This post originally appeared on The Guardian's Sustainable Business blog.

The way companies report on their financial status has changed little since corporate accounting standards were first created 80 years ago. Yet the world they operate in, and the risks and opportunities they face, have changed almost beyond recognition.

Global population has soared from two to seven billion, with human and manufactured capital now in abundance. Natural capital, on the other hand, has become scarcer and more precious. Once-plentiful forests, food, water, wetlands, minerals and metals are in short supply, creating supply chain and operational risks.

Today, a global coalition of regulators, investors, companies, and accounting organizations launched a new integrated reporting framework in six major cities, which aims to address this gap. The draft framework from the International Integrated Reporting Council (IIRC), based on input from 85 pilot companies and more than 50 investors, represents a much-needed milestone in the evolution of corporate reporting.

Integrated Reporting: A New Approach to Accounting

Integrated reporting does exactly what its name suggests. It presents, in one document, a concise, joined-up presentation of everything material to a company’s present and future performance - including financial, management, governance, and sustainability information, which are commonly reported separately. It also looks at a company’s relationship with six key forms of capitals - financial, intellectual, manufactured, social, human, and natural.

As a result, investors and other stakeholders get a more complete picture of a company’s health, the risks it faces, and its ability to create and sustain value over time (see table).

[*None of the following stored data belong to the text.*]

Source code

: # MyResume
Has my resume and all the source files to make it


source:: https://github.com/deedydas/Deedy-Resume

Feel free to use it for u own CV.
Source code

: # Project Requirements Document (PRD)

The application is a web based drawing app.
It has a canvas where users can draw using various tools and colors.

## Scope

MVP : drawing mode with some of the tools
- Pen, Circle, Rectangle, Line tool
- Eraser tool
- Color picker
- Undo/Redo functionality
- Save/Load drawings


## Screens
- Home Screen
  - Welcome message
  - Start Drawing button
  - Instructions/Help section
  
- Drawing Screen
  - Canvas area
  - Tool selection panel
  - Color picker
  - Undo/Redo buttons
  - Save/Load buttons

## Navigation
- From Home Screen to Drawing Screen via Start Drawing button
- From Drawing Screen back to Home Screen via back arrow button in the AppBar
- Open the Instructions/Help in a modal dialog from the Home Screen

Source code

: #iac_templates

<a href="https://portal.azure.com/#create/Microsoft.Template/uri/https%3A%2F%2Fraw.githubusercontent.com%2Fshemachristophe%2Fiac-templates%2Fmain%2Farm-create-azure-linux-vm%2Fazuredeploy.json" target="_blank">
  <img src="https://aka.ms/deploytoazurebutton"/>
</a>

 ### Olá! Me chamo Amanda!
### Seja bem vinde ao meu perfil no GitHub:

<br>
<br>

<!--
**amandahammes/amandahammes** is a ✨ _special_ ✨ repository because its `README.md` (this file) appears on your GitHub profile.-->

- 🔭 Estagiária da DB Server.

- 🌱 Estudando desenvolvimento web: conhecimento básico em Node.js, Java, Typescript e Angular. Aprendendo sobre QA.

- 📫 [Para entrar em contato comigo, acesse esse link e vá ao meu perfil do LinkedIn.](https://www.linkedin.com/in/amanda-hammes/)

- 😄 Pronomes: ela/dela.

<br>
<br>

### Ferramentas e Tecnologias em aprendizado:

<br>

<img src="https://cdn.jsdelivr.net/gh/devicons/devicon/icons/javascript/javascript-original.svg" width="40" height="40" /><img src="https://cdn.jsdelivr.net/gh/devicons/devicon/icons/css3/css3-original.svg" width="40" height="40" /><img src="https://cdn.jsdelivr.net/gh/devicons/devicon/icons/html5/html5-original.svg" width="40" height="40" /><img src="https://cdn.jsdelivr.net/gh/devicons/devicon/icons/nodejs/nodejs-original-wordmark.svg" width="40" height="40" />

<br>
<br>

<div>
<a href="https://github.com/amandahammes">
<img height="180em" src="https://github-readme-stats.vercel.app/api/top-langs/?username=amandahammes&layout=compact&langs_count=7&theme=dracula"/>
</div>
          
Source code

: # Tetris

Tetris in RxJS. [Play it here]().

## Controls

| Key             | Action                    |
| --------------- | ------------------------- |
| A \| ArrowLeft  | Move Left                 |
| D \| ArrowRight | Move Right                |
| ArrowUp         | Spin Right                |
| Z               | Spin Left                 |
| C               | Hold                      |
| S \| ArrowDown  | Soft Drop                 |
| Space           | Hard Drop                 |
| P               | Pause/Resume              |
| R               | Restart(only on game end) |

Integrated Reporting in Action

While integrated reporting is still in its infancy, the 85 companies piloting early versions of the IIRC’s framework are showing us the way forward. Among those taking part around the world are household names such as Coca-Cola, Unilever, Volvo, Danone, Hyundai, Marks & Spencer, Microsoft and Novo Nordisk. The IIRC’s final draft model, released for consultation today, draws on lessons they learned. And some pilot companies have already responded by shifting their thinking and reporting methods. For example:

  • Sasol, an energy and chemicals company, identified climate change in its integrated report as a top risk to its operations growth strategy and earnings. Its report described four risk management strategies it plans to pursue: use of low-carbon and renewable energy, energy efficiency, and carbon capture and storage.

  • Chemicals company AkzoNobel launched an integrated strategy linking sustainability performance to business results, in part by using as few resources as possible. The company has also set a target to generate 20 percent of revenue from resource and energy light products by 2020.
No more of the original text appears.